Top of Data under study

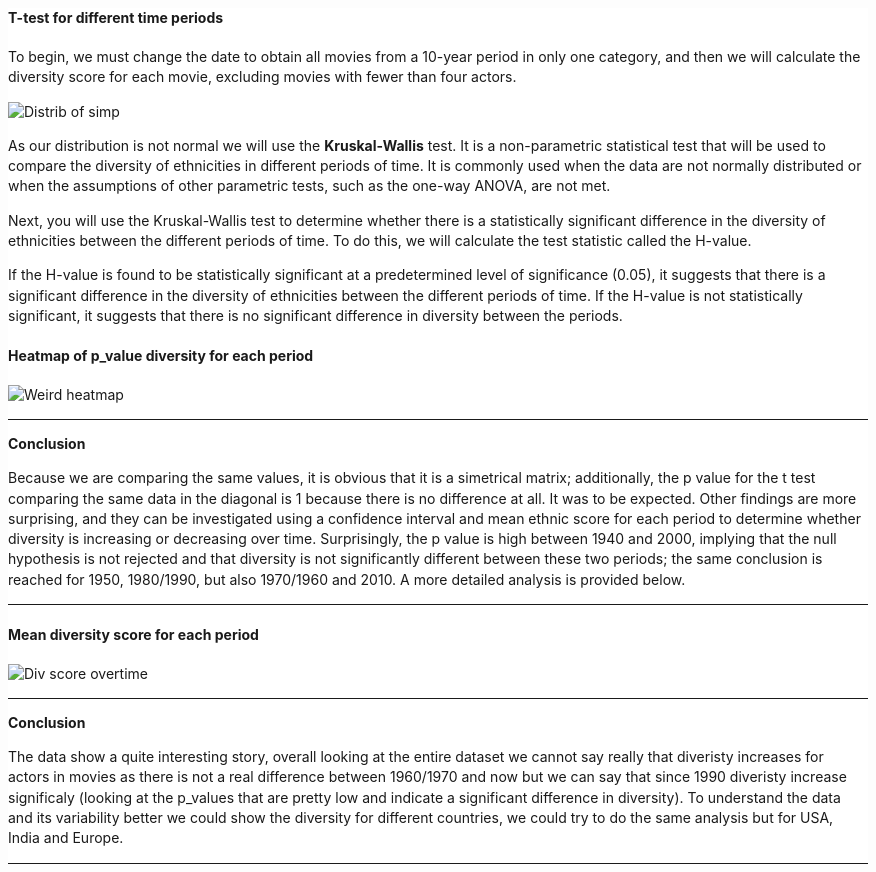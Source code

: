
#### T-test for different time periods

To begin, we must change the date to obtain all movies from a 10-year period in only one category, and then we will calculate the diversity score for each movie, excluding movies with fewer than four actors.

![Distrib of simp](https://raw.githubusercontent.com/epfl-ada/ada-2022-project-borroworrob/main/docs/figuress/15.png)

As our distribution is not normal we will use the **Kruskal-Wallis** test. It is a non-parametric statistical test that will be used to compare the diversity of ethnicities in different periods of time. It is commonly used when the data are not normally distributed or when the assumptions of other parametric tests, such as the one-way ANOVA, are not met.

Next, you will use the Kruskal-Wallis test to determine whether there is a statistically significant difference in the diversity of ethnicities between the different periods of time. To do this, we will calculate the test statistic called the H-value.

If the H-value is found to be statistically significant at a predetermined level of significance (0.05), it suggests that there is a significant difference in the diversity of ethnicities between the different periods of time. If the H-value is not statistically significant, it suggests that there is no significant difference in diversity between the periods.



#### Heatmap of p_value diversity for each period


![Weird heatmap](https://raw.githubusercontent.com/epfl-ada/ada-2022-project-borroworrob/main/docs/figuress/16.png)

---
**Conclusion**

Because we are comparing the same values, it is obvious that it is a simetrical matrix; additionally, the p value for the t test comparing the same data in the diagonal is 1 because there is no difference at all. It was to be expected. Other findings are more surprising, and they can be investigated using a confidence interval and mean ethnic score for each period to determine whether diversity is increasing or decreasing over time. 
Surprisingly, the p value is high between 1940 and 2000, implying that the null hypothesis is not rejected and that diversity is not significantly different between these two periods; the same conclusion is reached for 1950, 1980/1990, but also 1970/1960 and 2010. A more detailed analysis is provided below.

---

#### Mean diversity score for each period

![Div score overtime](https://raw.githubusercontent.com/epfl-ada/ada-2022-project-borroworrob/main/docs/figuress/17.png)

---
**Conclusion**

The data show a quite interesting story, overall looking at the entire dataset we cannot say really that diveristy increases for actors in movies as there is not a real difference between 1960/1970 and now but we can say that since 1990 diveristy increase significaly (looking at the p_values that are pretty low and indicate a significant difference in diversity). To understand the data and its variability better we could show the diversity for different countries, we could try to do the same analysis but for USA, India and Europe. 

---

Bottom of Data under study

= Description of the task =
A word-for-word repetition of the data above, without pictures, is the expected answer.

= Result for this exercise =
Source code

:
#### T-test for different time periods

To begin, we must change the date to obtain all movies from a 10-year period in only one category, and then we will calculate the diversity score for each movie, excluding movies with fewer than four actors.

![Distrib of simp](https://raw.githubusercontent.com/epfl-ada/ada-2022-project-borroworrob/main/docs/figuress/15.png)

As our distribution is not normal we will use the **Kruskal-Wallis** test. It is a non-parametric statistical test that will be used to compare the diversity of ethnicities in different periods of time. It is commonly used when the data are not normally distributed or when the assumptions of other parametric tests, such as the one-way ANOVA, are not met.

Next, you will use the Kruskal-Wallis test to determine whether there is a statistically significant difference in the diversity of ethnicities between the different periods of time. To do this, we will calculate the test statistic called the H-value.

If the H-value is found to be statistically significant at a predetermined level of significance (0.05), it suggests that there is a significant difference in the diversity of ethnicities between the different periods of time. If the H-value is not statistically significant, it suggests that there is no significant difference in diversity between the periods.



#### Heatmap of p_value diversity for each period


![Weird heatmap](https://raw.githubusercontent.com/epfl-ada/ada-2022-project-borroworrob/main/docs/figuress/16.png)

---
**Conclusion**

Because we are comparing the same values, it is obvious that it is a simetrical matrix; additionally, the p value for the t test comparing the same data in the diagonal is 1 because there is no difference at all. It was to be expected. Other findings are more surprising, and they can be investigated using a confidence interval and mean ethnic score for each period to determine whether diversity is increasing or decreasing over time. 
Surprisingly, the p value is high between 1940 and 2000, implying that the null hypothesis is not rejected and that diversity is not significantly different between these two periods; the same conclusion is reached for 1950, 1980/1990, but also 1970/1960 and 2010. A more detailed analysis is provided below.

---

#### Mean diversity score for each period

![Div score overtime](https://raw.githubusercontent.com/epfl-ada/ada-2022-project-borroworrob/main/docs/figuress/17.png)

---
**Conclusion**

The data show a quite interesting story, overall looking at the entire dataset we cannot say really that diveristy increases for actors in movies as there is not a real difference between 1960/1970 and now but we can say that since 1990 diveristy increase significaly (looking at the p_values that are pretty low and indicate a significant difference in diversity). To understand the data and its variability better we could show the diversity for different countries, we could try to do the same analysis but for USA, India and Europe. 

---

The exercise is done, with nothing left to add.